- Born: 10 March 1925 Čemparovica, Labin, Kingdom of Italy
- Died: 15 April 1945 (aged 20) Surroundings of Lokve, Gorski Kotar, DF Yugoslavia
- Awards: Order of the People's Hero Order of Bravery

= Mate Blažina =

Mate Blažina (10 March 1925 – 15 April 1945) was a Croatian antifascist, military commander and Yugoslav National Hero. After the capitulation of Italy, he joined the partisan movement. He contributed to the liberation of Istria and Gorski Kotar, and for his bravery and actions was honored with the Order of the People's Hero and the Order of Bravery. Blažina died in action in Gorski Kotar, aged 20.

==Biography==
Blažina was born on 10 March 1925 in the small village of Čemparovica in the hinterland of Labin, Istria.

Blažina joined the partisan movement after the capitulation of Italy. He took part in sabotage operations in the area around Labin, including the demolition of telephone lines from Labin to Nedešćina, the digging of roads, the demolition of bridges near Raša, Barban and Potpićan, the bombing of the Vlaška thermal power plant, and the removal of explosives from gunpowder in Ripenda.

He entered the 1st Company of the 1st Battalion in Čepić (part of the Učka detachment, founded in April 1944) as a machine gunner. In July the detachment moved to Bujština by order of the Operational Headquarters for Istria.

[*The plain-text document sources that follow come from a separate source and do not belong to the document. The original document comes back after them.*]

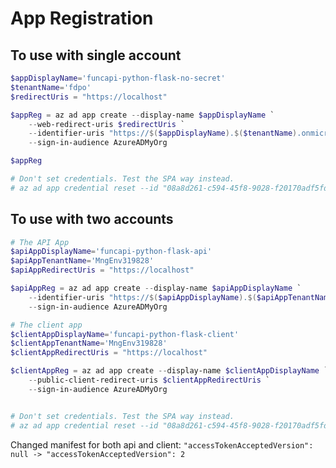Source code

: # App Registration

## To use with single account

```PowerShell
$appDisplayName='funcapi-python-flask-no-secret'
$tenantName='fdpo'
$redirectUris = "https://localhost"

$appReg = az ad app create --display-name $appDisplayName `
    --web-redirect-uris $redirectUris `
    --identifier-uris "https://$($appDisplayName).$($tenantName).onmicrosoft.com" `
    --sign-in-audience AzureADMyOrg

$appReg

# Don't set credentials. Test the SPA way instead.
# az ad app credential reset --id "08a8d261-c594-45f8-9028-f20170adf5fd" --display-name "client secret" --append
```


## To use with two accounts

```PowerShell
# The API App
$apiAppDisplayName='funcapi-python-flask-api'
$apiAppTenantName='MngEnv319828'
$apiAppRedirectUris = "https://localhost"

$apiAppReg = az ad app create --display-name $apiAppDisplayName `
    --identifier-uris "https://$($apiAppDisplayName).$($apiAppTenantName).onmicrosoft.com" `
    --sign-in-audience AzureADMyOrg

# The client app
$clientAppDisplayName='funcapi-python-flask-client'
$clientAppTenantName='MngEnv319828'
$clientAppRedirectUris = "https://localhost"

$clientAppReg = az ad app create --display-name $clientAppDisplayName `
    --public-client-redirect-uris $clientAppRedirectUris `
    --sign-in-audience AzureADMyOrg


# Don't set credentials. Test the SPA way instead.
# az ad app credential reset --id "08a8d261-c594-45f8-9028-f20170adf5fd" --display-name "client secret" --append
```

Changed manifest for both api and client:
```"accessTokenAcceptedVersion": null -> "accessTokenAcceptedVersion": 2```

On 6 August 1944 Blažina, who could speak German, and three comrades dressed as Nazi soldiers, and disarmed by trick the crew of the carabinieri in Kanegra near Savudrija, where they found rifles, machine guns, pistols and ammunition. At the end of August, the 1st Battalion of the Detachment moved to Čabar. There, on 29 August 1941, they founded the 3rd brigade and 43rd Division. Blažina fought with the brigade in Gorski kotar and the hinterland of Rijeka until April 1945. He was decorated for bravery.

Blažina was killed in action in Gorski Kotar, with the rank of sergeant. He was proclaimed a national hero in 1953.